Just a lil Ratchet today

So today is my good friend's Ashley's birthday but I will not share her age. She might want to fight me. But her age is such an attestment to our generation: reaching the Big 3-0. Oops, I let it slip!
Here I am, 28 with my first child and many have wondered why I have waited so long. When is the right time to have a child? Those folks who question me on why I waited so long, did they wait for the right age and are they still convinced that their children are a blessing to them, despite their "ratchet" and dysfunctional ways and means.
Yes, I have picked up on some new lingo today. Bourgie or not, I am selective in my music and every once in a while when I've grown tired of my CD playlist or don't have my XM Radio in the car, I must suffer through Clearchannel Communications negotiations of what they feel are R&B/Hip Hop/Urban Adult Contemporary. Since late last year, I've been hearing of this rapper named Lil Boosie, who from the sound of their voice, I just knew it was this big chic reminiscent of Lady Rage (some of you might be too young to remember). But, no, just a lanky brother from Baton Rouge with a strange sinusy tone who claims we all got some ratchet in us...
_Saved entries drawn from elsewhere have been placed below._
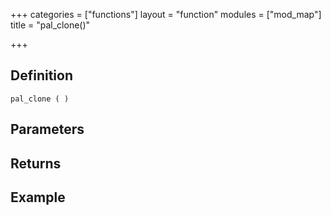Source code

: +++
categories = ["functions"]
layout = "function"
modules = ["mod_map"]
title = "pal_clone()"

+++

## Definition

    pal_clone ( )

## Parameters

## Returns

## Example
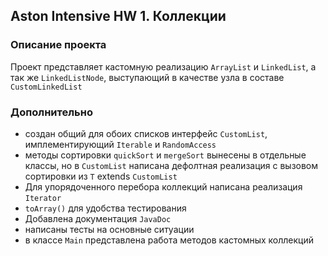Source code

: ## Aston Intensive HW 1. Коллекции

### Описание проекта
Проект представляет кастомную реализацию `ArrayList` и `LinkedList`,
а так же `LinkedListNode`, выступающий в качестве узла в составе `CustomLinkedList`

### Дополнительно
- создан общий для обоих списков интерфейс `CustomList`, имплементирующий `Iterable` и `RandomAccess`
- методы сортировки `quickSort` и `mergeSort` вынесены в отдельные классы, но в `CustomList` написана дефолтная реализация с вызовом сортировки из `T` extends `CustomList`
- Для упорядоченного перебора коллекций написана реализация `Iterator`
- `toArray()` для удобства тестирования
- Добавлена документация `JavaDoc`
- написаны тесты на основные ситуации
- в классе `Main` представлена работа методов кастомных коллекций 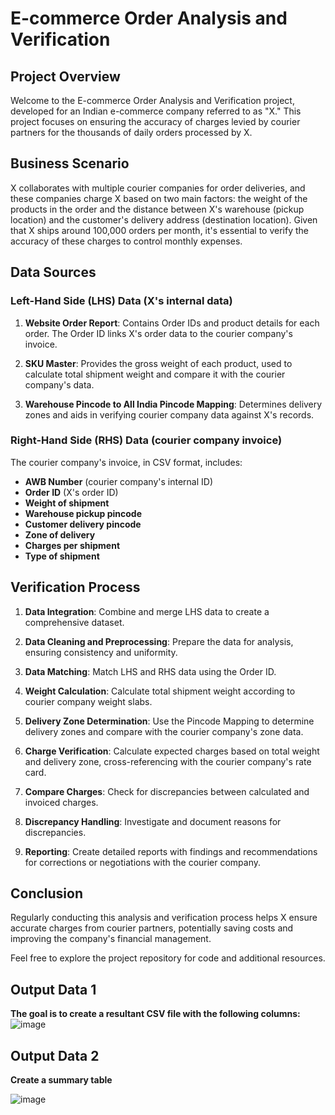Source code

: # E-commerce Order Analysis and Verification

## Project Overview

Welcome to the E-commerce Order Analysis and Verification project, developed for an Indian e-commerce company referred to as "X." This project focuses on ensuring the accuracy of charges levied by courier partners for the thousands of daily orders processed by X.

## Business Scenario

X collaborates with multiple courier companies for order deliveries, and these companies charge X based on two main factors: the weight of the products in the order and the distance between X's warehouse (pickup location) and the customer's delivery address (destination location). Given that X ships around 100,000 orders per month, it's essential to verify the accuracy of these charges to control monthly expenses.

## Data Sources

### Left-Hand Side (LHS) Data (X's internal data)

1. **Website Order Report**: Contains Order IDs and product details for each order. The Order ID links X's order data to the courier company's invoice.

2. **SKU Master**: Provides the gross weight of each product, used to calculate total shipment weight and compare it with the courier company's data.

3. **Warehouse Pincode to All India Pincode Mapping**: Determines delivery zones and aids in verifying courier company data against X's records.

### Right-Hand Side (RHS) Data (courier company invoice)

The courier company's invoice, in CSV format, includes:

- **AWB Number** (courier company's internal ID)
- **Order ID** (X's order ID)
- **Weight of shipment**
- **Warehouse pickup pincode**
- **Customer delivery pincode**
- **Zone of delivery**
- **Charges per shipment**
- **Type of shipment**

## Verification Process

1. **Data Integration**: Combine and merge LHS data to create a comprehensive dataset.

2. **Data Cleaning and Preprocessing**: Prepare the data for analysis, ensuring consistency and uniformity.

3. **Data Matching**: Match LHS and RHS data using the Order ID.

4. **Weight Calculation**: Calculate total shipment weight according to courier company weight slabs.

5. **Delivery Zone Determination**: Use the Pincode Mapping to determine delivery zones and compare with the courier company's zone data.

6. **Charge Verification**: Calculate expected charges based on total weight and delivery zone, cross-referencing with the courier company's rate card.

7. **Compare Charges**: Check for discrepancies between calculated and invoiced charges.

8. **Discrepancy Handling**: Investigate and document reasons for discrepancies.

9. **Reporting**: Create detailed reports with findings and recommendations for corrections or negotiations with the courier company.

## Conclusion

Regularly conducting this analysis and verification process helps X ensure accurate charges from courier partners, potentially saving costs and improving the company's financial management.

Feel free to explore the project repository for code and additional resources.

## Output Data 1
**The goal is to create a resultant CSV file with the following columns:**
![image](https://github.com/o8Harshitshukla/Excel-Projects/assets/147975255/f6d8e8e1-47b6-4599-a5a1-8126973316ee)



## Output Data 2
**Create a summary table**


![image](https://github.com/o8Harshitshukla/Excel-Projects/assets/147975255/b61d087c-9cd9-4712-8de8-a6be5ab8c2fb)


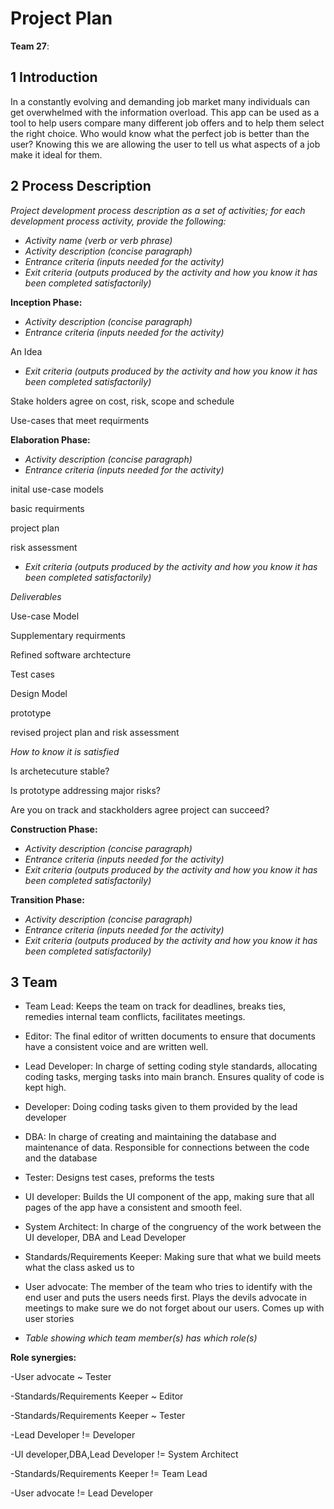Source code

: # Project Plan

**Team 27**:

## 1 Introduction

In a constantly evolving and demanding job market many individuals can get overwhelmed with the information overload.
This app can be used as a tool to help users compare many different job offers and to help them select the right choice.
Who would know what the perfect job is better than the user? Knowing this we are allowing the user to tell us what aspects of a job make it ideal for them.

## 2 Process Description

*Project development process description as a set of activities; for each development process activity, provide the following:*

- *Activity name (verb or verb phrase)*
- *Activity description (concise paragraph)*
- *Entrance criteria (inputs needed for the activity)*
- *Exit criteria (outputs produced by the activity and how you know it has been completed satisfactorily)*

**Inception Phase:**
- *Activity description (concise paragraph)*
- *Entrance criteria (inputs needed for the activity)*

An Idea

- *Exit criteria (outputs produced by the activity and how you know it has been completed satisfactorily)*

Stake holders agree on cost, risk, scope and schedule

Use-cases that meet requirments
 
**Elaboration Phase:**
- *Activity description (concise paragraph)*
- *Entrance criteria (inputs needed for the activity)*

inital use-case models

basic requirments

project plan

risk assessment

- *Exit criteria (outputs produced by the activity and how you know it has been completed satisfactorily)*

*Deliverables*

Use-case Model

Supplementary requirments

Refined software archtecture

Test cases

Design Model

prototype

revised project plan and risk assessment

*How to know it is satisfied*

Is archetecuture stable?

Is prototype addressing major risks?

Are you on track and stackholders agree project can succeed?

**Construction Phase:**
- *Activity description (concise paragraph)*
- *Entrance criteria (inputs needed for the activity)*
- *Exit criteria (outputs produced by the activity and how you know it has been completed satisfactorily)*

**Transition Phase:**
- *Activity description (concise paragraph)*
- *Entrance criteria (inputs needed for the activity)*
- *Exit criteria (outputs produced by the activity and how you know it has been completed satisfactorily)*


## 3 Team

- Team Lead:
Keeps the team on track for deadlines, breaks ties, remedies internal team conflicts, facilitates meetings.
- Editor:
The final editor of written documents to ensure that documents have a consistent voice and are written well.
- Lead Developer:
In charge of setting coding style standards, allocating coding tasks, merging tasks into main branch.
Ensures quality of code is kept high.
- Developer:
Doing coding tasks given to them provided by the lead developer
- DBA:
In charge of creating and maintaining the database and maintenance of data.
Responsible for connections between the code and the database
- Tester:
Designs test cases, preforms the tests
- UI developer:
Builds the UI component of the app, making sure that all pages of the app have a consistent and smooth feel.
- System Architect:
In charge of the congruency of the work between the UI developer, DBA and Lead Developer
- Standards/Requirements Keeper:
Making sure that what we build meets what the class asked us to
- User advocate:
The member of the team who tries to identify with the end user and puts the users needs first.
Plays the devils advocate in meetings to make sure we do not forget about our users. Comes up with user stories


- *Table showing which team member(s) has which role(s)*



**Role synergies:**

-User advocate ~ Tester

-Standards/Requirements Keeper ~ Editor

-Standards/Requirements Keeper ~ Tester

-Lead Developer != Developer

-UI developer,DBA,Lead Developer != System Architect

-Standards/Requirements Keeper != Team Lead

-User advocate != Lead Developer
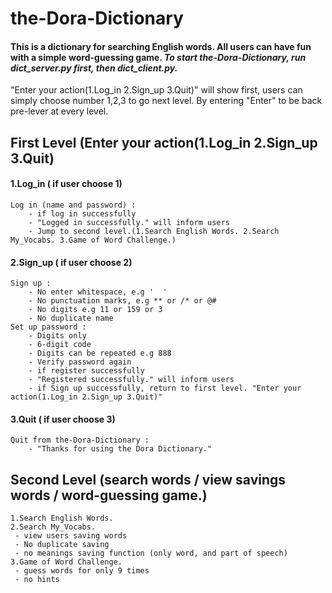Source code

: # the-Dora-Dictionary
#### This is a dictionary for searching English words. All users can have fun with a simple word-guessing game. ***To start the-Dora-Dictionary, run dict_server.py first, then dict_client.py.*** 

"Enter your action(1.Log_in 2.Sign_up 3.Quit)" will show first, users can simply choose number 1,2,3 to go next level.
By entering "Enter" to be back pre-lever at every level.


## First Level (Enter your action(1.Log_in 2.Sign_up 3.Quit)
   #### 1.Log_in ( if user choose 1)
    Log in (name and password) :
        - if log in successfully
        - "Logged in successfully." will inform users
        - Jump to second level.(1.Search English Words. 2.Search My_Vocabs. 3.Game of Word Challenge.)
   #### 2.Sign_up ( if user choose 2)
    Sign up :
        - No enter whitespace, e.g '  '
        - No punctuation marks, e.g ** or /* or @#
        - No digits e.g 11 or 159 or 3
        - No duplicate name
    Set up password :
        - Digits only
        - 6-digit code
        - Digits can be repeated e.g 888
        - Verify password again
        - if register successfully
        - "Registered successfully." will inform users
        - if Sign up successfully, return to first level. "Enter your action(1.Log_in 2.Sign_up 3.Quit)"
   #### 3.Quit ( if user choose 3)
    Quit from the-Dora-Dictionary :
        - "Thanks for using the Dora Dictionary."

## Second Level (search words / view savings words /  word-guessing game.)
    1.Search English Words.
    2.Search My_Vocabs. 
     - view users saving words
     - No duplicate saving
     - no meanings saving function (only word, and part of speech)
    3.Game of Word Challenge.
     - guess words for only 9 times
     - no hints
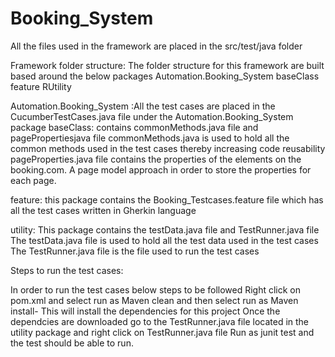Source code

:# Booking_System
All the files used in the framework are placed in the src/test/java folder

 Framework folder structure:
The folder structure for this framework are built based around the below packages
Automation.Booking_System
baseClass
feature
RUtility

Automation.Booking_System :All the test cases are placed in the CucumberTestCases.java file under the Automation.Booking_System package
baseClass:  contains commonMethods.java file and pagePropertiesjava file
 commonMethods.java is used to hold all the common methods used in the test cases thereby increasing code reusability
 pageProperties.java file contains the properties of the elements on the booking.com. A page model approach in order to store the properties for each page.
 
 feature: this package contains the Booking_Testcases.feature file which has all the test cases written in Gherkin language
 
utility: This package contains the testData.java file and TestRunner.java file
The testData.java file is used to hold all the test data used in the test cases
The TestRunner.java file is the file used to run the test cases

Steps to run the test cases:

In order to run the test cases below steps to be followed
Right click on pom.xml and select run as Maven clean and then select run as Maven install- This will install the dependencies for this project
Once the dependcies are downloaded go to the TestRunner.java file located in the utility package and right click on TestRunner.java file
Run as junit test and the test should be able to run.
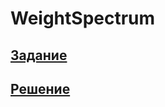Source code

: # WeightSpectrum
## [Задание](https://github.com/romantitovmephi/WeightSpectrum/blob/main/documentation/requirements.png)
## [Решение](https://github.com/romantitovmephi/WeightSpectrum/blob/main/documentation/solution.txt)
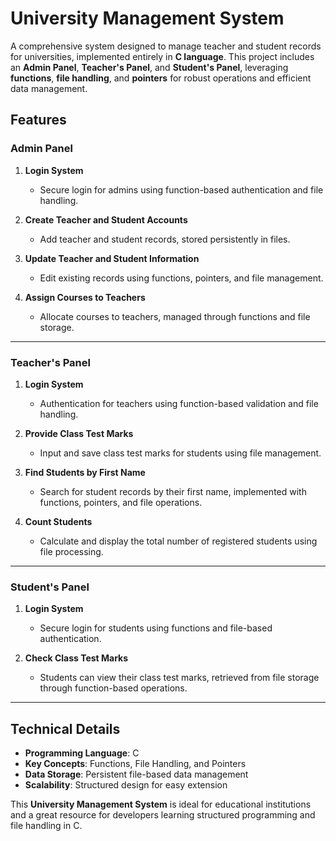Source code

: 
# University Management System  

A comprehensive system designed to manage teacher and student records for universities, implemented entirely in **C language**. This project includes an **Admin Panel**, **Teacher's Panel**, and **Student's Panel**, leveraging **functions**, **file handling**, and **pointers** for robust operations and efficient data management.

## Features  

### Admin Panel  
1. **Login System**  
   - Secure login for admins using function-based authentication and file handling.

2. **Create Teacher and Student Accounts**  
   - Add teacher and student records, stored persistently in files.

3. **Update Teacher and Student Information**  
   - Edit existing records using functions, pointers, and file management.

4. **Assign Courses to Teachers**  
   - Allocate courses to teachers, managed through functions and file storage.

---

### Teacher's Panel  
1. **Login System**  
   - Authentication for teachers using function-based validation and file handling.

2. **Provide Class Test Marks**  
   - Input and save class test marks for students using file management.

3. **Find Students by First Name**  
   - Search for student records by their first name, implemented with functions, pointers, and file operations.

4. **Count Students**  
   - Calculate and display the total number of registered students using file processing.

---

### Student's Panel  
1. **Login System**  
   - Secure login for students using functions and file-based authentication.

2. **Check Class Test Marks**  
   - Students can view their class test marks, retrieved from file storage through function-based operations.

---

## Technical Details  
- **Programming Language**: C  
- **Key Concepts**: Functions, File Handling, and Pointers  
- **Data Storage**: Persistent file-based data management  
- **Scalability**: Structured design for easy extension  

This **University Management System** is ideal for educational institutions and a great resource for developers learning structured programming and file handling in C.  

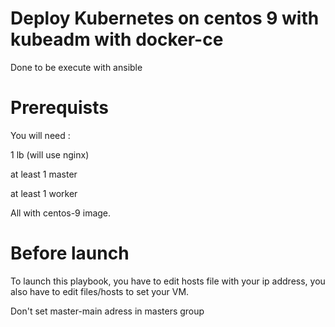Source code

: # Deploy Kubernetes on centos 9 with kubeadm with docker-ce
Done to be execute with ansible 

# Prerequists

You will need : 

1 lb (will use nginx)

at least 1 master

at least 1 worker

All with centos-9 image.

# Before launch
To launch this playbook, you have to edit hosts file with your ip address, you also have to edit files/hosts to set your VM. 

Don't set master-main adress in masters group 
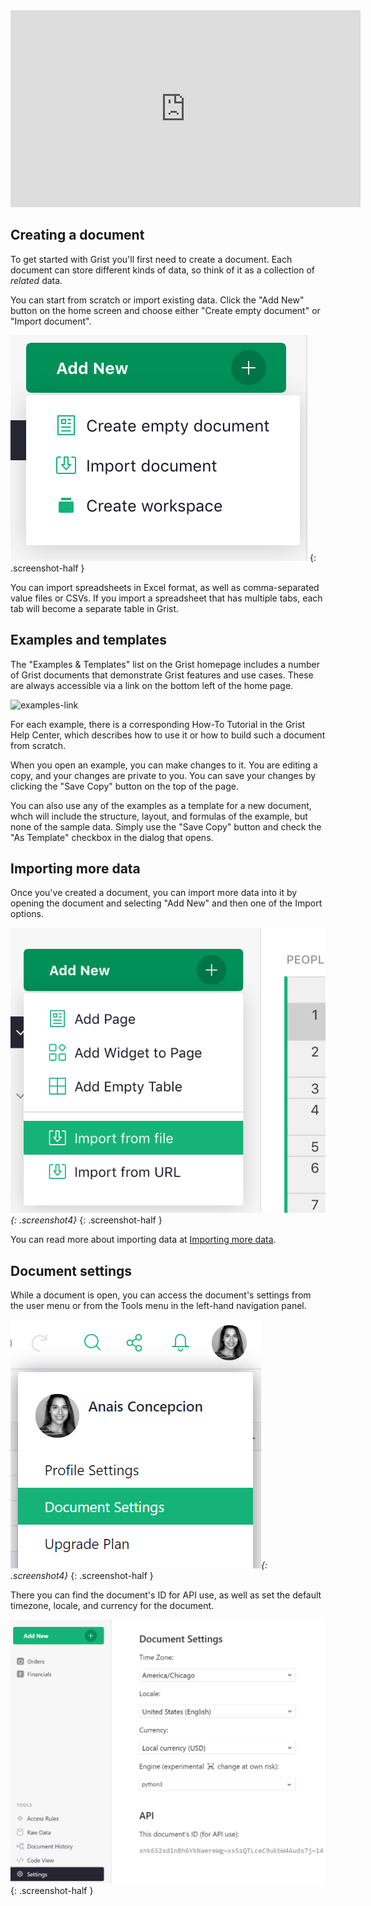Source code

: <iframe width="560" height="315" src="https://www.youtube.com/embed/eL0EU_Fv_TI?rel=0" frameborder="0" allow="accelerometer; autoplay; encrypted-media; gyroscope; picture-in-picture" allowFullScreen></iframe>

## Creating a document

To get started with Grist you'll first need to create a document.
Each document can store different kinds of data, so think of it as a
collection of *related* data.

You can start from scratch or import existing data. Click the "Add New" button on
the home screen and choose either "Create empty document" or "Import document".

*![add-new-menu](images/add-new-menu.png)*
{: .screenshot-half }

You can import spreadsheets in Excel format, as well as comma-separated value
files or CSVs. If you import a spreadsheet that has multiple tabs, each tab
will become a separate table in Grist.

## Examples and templates

The "Examples &amp; Templates" list on the Grist homepage includes a number of
Grist documents that demonstrate Grist features and use cases. These are always
accessible via a link on the bottom left of the home page.

![examples-link](../imag../examples/-link.png)

For each example, there is a corresponding How-To Tutorial in the Grist Help Center,
which describes how to use it or how to build such a document
from scratch.

When you open an example, you can make changes to it. You are editing a copy, and your changes are
private to you. You can save your changes by clicking the "Save Copy" button on the top of the
page.

You can also use any of the examples as a template for a new document, whch
will include the structure, layout, and formulas of the example, but none of
the sample data. Simply use the "Save Copy" button and check the "As Template" checkbox in the
dialog that opens.

## Importing more data

Once you've created a document, you can import more data into it by opening the
document and selecting "Add New" and then one of the Import options.

*![add-new-menu-doc](images/add-new-menu-doc.png){: .screenshot4}*
{: .screenshot-half }

You can read more about importing data at [Importing more data](imports.md).

## Document settings

While a document is open, you can access the document's settings from the user menu or from the Tools menu in the left-hand navigation panel.

*![document-settings](images/document-settings.png){: .screenshot4}*
{: .screenshot-half }

There you can find the document's ID for API use, as well as set the default timezone, locale, and currency for the document.

<span class="screenshot-large">*![document-settings-details](images/document-settings-details.png)*</span>
{: .screenshot-half }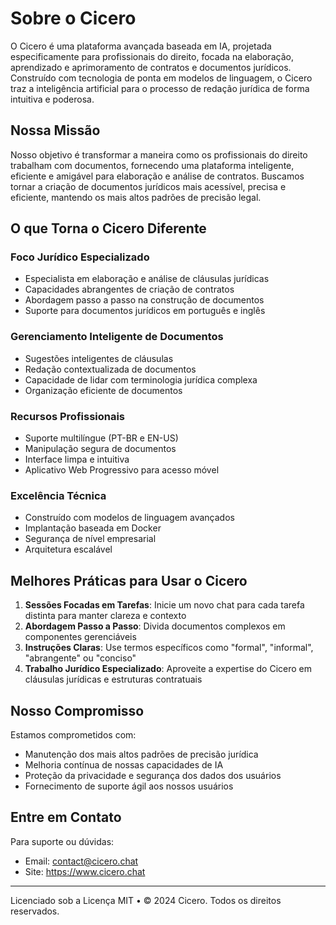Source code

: # Sobre o Cicero

O Cicero é uma plataforma avançada baseada em IA, projetada especificamente para profissionais do direito, focada na elaboração, aprendizado e aprimoramento de contratos e documentos jurídicos. Construído com tecnologia de ponta em modelos de linguagem, o Cicero traz a inteligência artificial para o processo de redação jurídica de forma intuitiva e poderosa.

## Nossa Missão

Nosso objetivo é transformar a maneira como os profissionais do direito trabalham com documentos, fornecendo uma plataforma inteligente, eficiente e amigável para elaboração e análise de contratos. Buscamos tornar a criação de documentos jurídicos mais acessível, precisa e eficiente, mantendo os mais altos padrões de precisão legal.

## O que Torna o Cicero Diferente

### Foco Jurídico Especializado
- Especialista em elaboração e análise de cláusulas jurídicas
- Capacidades abrangentes de criação de contratos
- Abordagem passo a passo na construção de documentos
- Suporte para documentos jurídicos em português e inglês

### Gerenciamento Inteligente de Documentos
- Sugestões inteligentes de cláusulas
- Redação contextualizada de documentos
- Capacidade de lidar com terminologia jurídica complexa
- Organização eficiente de documentos

### Recursos Profissionais
- Suporte multilíngue (PT-BR e EN-US)
- Manipulação segura de documentos
- Interface limpa e intuitiva
- Aplicativo Web Progressivo para acesso móvel

### Excelência Técnica
- Construído com modelos de linguagem avançados
- Implantação baseada em Docker
- Segurança de nível empresarial
- Arquitetura escalável

## Melhores Práticas para Usar o Cicero

1. **Sessões Focadas em Tarefas**: Inicie um novo chat para cada tarefa distinta para manter clareza e contexto
2. **Abordagem Passo a Passo**: Divida documentos complexos em componentes gerenciáveis
3. **Instruções Claras**: Use termos específicos como "formal", "informal", "abrangente" ou "conciso"
4. **Trabalho Jurídico Especializado**: Aproveite a expertise do Cicero em cláusulas jurídicas e estruturas contratuais

## Nosso Compromisso

Estamos comprometidos com:
- Manutenção dos mais altos padrões de precisão jurídica
- Melhoria contínua de nossas capacidades de IA
- Proteção da privacidade e segurança dos dados dos usuários
- Fornecimento de suporte ágil aos nossos usuários

## Entre em Contato

Para suporte ou dúvidas:
- Email: contact@cicero.chat
- Site: https://www.cicero.chat

---

Licenciado sob a Licença MIT • © 2024 Cicero. Todos os direitos reservados.
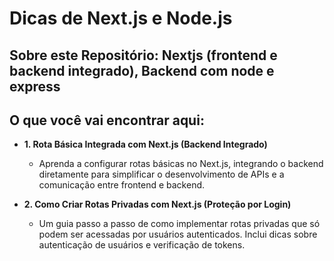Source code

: # Dicas de Next.js e Node.js

## Sobre este Repositório: Nextjs (frontend e backend integrado), Backend com node e express

## O que você vai encontrar aqui:

* **1. Rota Básica Integrada com Next.js (Backend Integrado)**
  - Aprenda a configurar rotas básicas no Next.js, integrando o backend diretamente para simplificar o desenvolvimento de APIs e a comunicação entre frontend e backend.

* **2. Como Criar Rotas Privadas com Next.js (Proteção por Login)**
  - Um guia passo a passo de como implementar rotas privadas que só podem ser acessadas por usuários autenticados. Inclui dicas sobre autenticação de usuários e verificação de tokens.
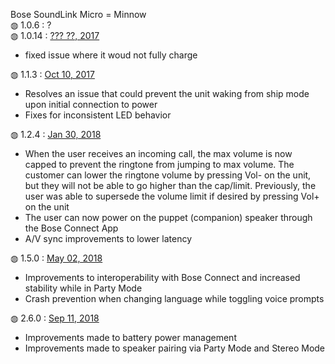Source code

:Bose SoundLink Micro = Minnow<br>
&#9677; 1.0.6 : ?<br>
&#9677; 1.0.14 : <a href="https://community.bose.com/t5/Portable-Archive/Soundlink-Micro-Battery/m-p/91387/highlight/true#M2135">??? ??, 2017</a><br>
<ul>
  <li>fixed issue where it woud not fully charge</li>
</ul>
&#9677; 1.1.3 : <a href="https://community.bose.com/t5/Portable-Archive/Firmware-Release-1-1-3-SoundLink-Micro-Bluetooth-speakers/td-p/79483">Oct 10, 2017</a><br>
<ul>
  <li>Resolves an issue that could prevent the unit waking from ship mode upon initial connection to power</li>
  <li>Fixes for inconsistent LED behavior</li>
</ul>
&#9677; 1.2.4 : <a href="https://community.bose.com/t5/Portable-Archive/New-firmware-available-for-the-on-the-go-Bluetooth-Speakers/m-p/108096">Jan 30, 2018</a><br>
<ul>
  <li>When the user receives an incoming call, the max volume is now capped to prevent the ringtone from jumping to max volume. The customer can lower the ringtone volume by pressing Vol- on the unit, but they will not be able to go higher than the cap/limit. Previously, the user was able to supersede the volume limit if desired by pressing Vol+ on the unit</li>
  <li>The user can now power on the puppet (companion) speaker through the Bose Connect App</li>
  <li>A/V sync improvements to lower latency</li>
</ul>
&#9677; 1.5.0 : <a href="https://community.bose.com/t5/Portable-Archive/New-firmware-release-for-SoundLink-speakers-and-SoundWear/td-p/124184">May 02, 2018</a><br>
<ul>
  <li>Improvements to interoperability with Bose Connect and increased stability while in Party Mode</li>
  <li>Crash prevention when changing language while toggling voice prompts</li>
</ul>
&#9677; 2.6.0 : <a href="https://community.bose.com/t5/Portable-Archive/New-firmware-available-for-SoundLink-Micro-and-SoundWear/td-p/145032">Sep 11, 2018</a><br>
<ul>
  <li>Improvements made to battery power management</li>
  <li>Improvements made to speaker pairing via Party Mode and Stereo Mode</li>
</ul>
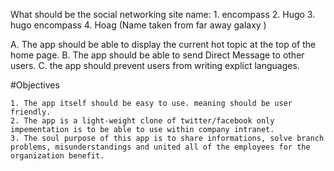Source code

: What should be the social networking site name:
    1. encompass 
    2. Hugo
    3. hugo encompass
    4. Hoag (Name taken from far away galaxy )

A. The app should be able to display the current hot topic at the top of the home page.
B. The app should be able to send Direct Message to other users.
C. the app should prevent users from writing explict languages.

#Objectives

    1. The app itself should be easy to use. meaning should be user friendly.
    2. The app is a light-weight clone of twitter/facebook only impementation is to be able to use within company intranet. 
    3. The soul purpose of this app is to share informations, solve branch problems, misunderstandings and united all of the employees for the organization benefit.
His notoriety is surely building and certainly so if the New York Times did a piece on him. Kalefa Sanneh wrote this pretentiously objective piece which had my friend Ashley and I giggling hysterically. Don't get me wrong, I love hip hop like the next person but for some reason I just can't give it up to a rapper who some feel has a conscious Machiavellian take on the world. I can just imagine Lil Boosie getting his next rap together with the word "Machiavelli" in it.
Anyway, you can tell that this journalist, Sanneh, is really trying to break down the particulars and alienness of hip hop to their readers by explaining one of Lil Boosie's partners name, Untame Mayne: “Mayne” is regional slang for “man,” but his verse isn’t as marvelous as his stage name. Despite his inability to spell man correctly and is a subpar rapper, Sanneh has clearly delineated his skills and colloquial knack to the very practicality of his name - merely untame. Ouch!

Read on for yourselves:

Inevitably, Lil Boosie steals the show with a wonderfully shrill, sing-song
verse. He cheerfully salutes a money-making mother in the club: “She got ’bout
nine children, but she be makin’ ’fetti/But I can’t talk ’bout li’l mama ’cause
I got three already.” And in the chorus, he sums up the state of the world: “He
ratchet, she ratchet/Man, we all got some ratchet in us.” Visit
myspace.com/lilboosieratchetbadazz to hear it.
All of this raises an obvious question. And on Tuesday night, during a visit to the Atlantic Records office in Midtown, Lil Boosie was happy to provide an answer, of a sort. What does ratchet mean? He chuckled, then provided a few examples. “Outside, your car might be clean as a” — well, finish the simile yourself — “but junky inside. You might be Miss America, but with yellow teeth. Everybody got
something wrong with ’em.”

Charming...

So, I say all of this to go back to my original issue of people deeming children as a blessing, but our rearing of them is clearly ratchet from the start...OK, that's my last time using that word. It just ain't me, playa!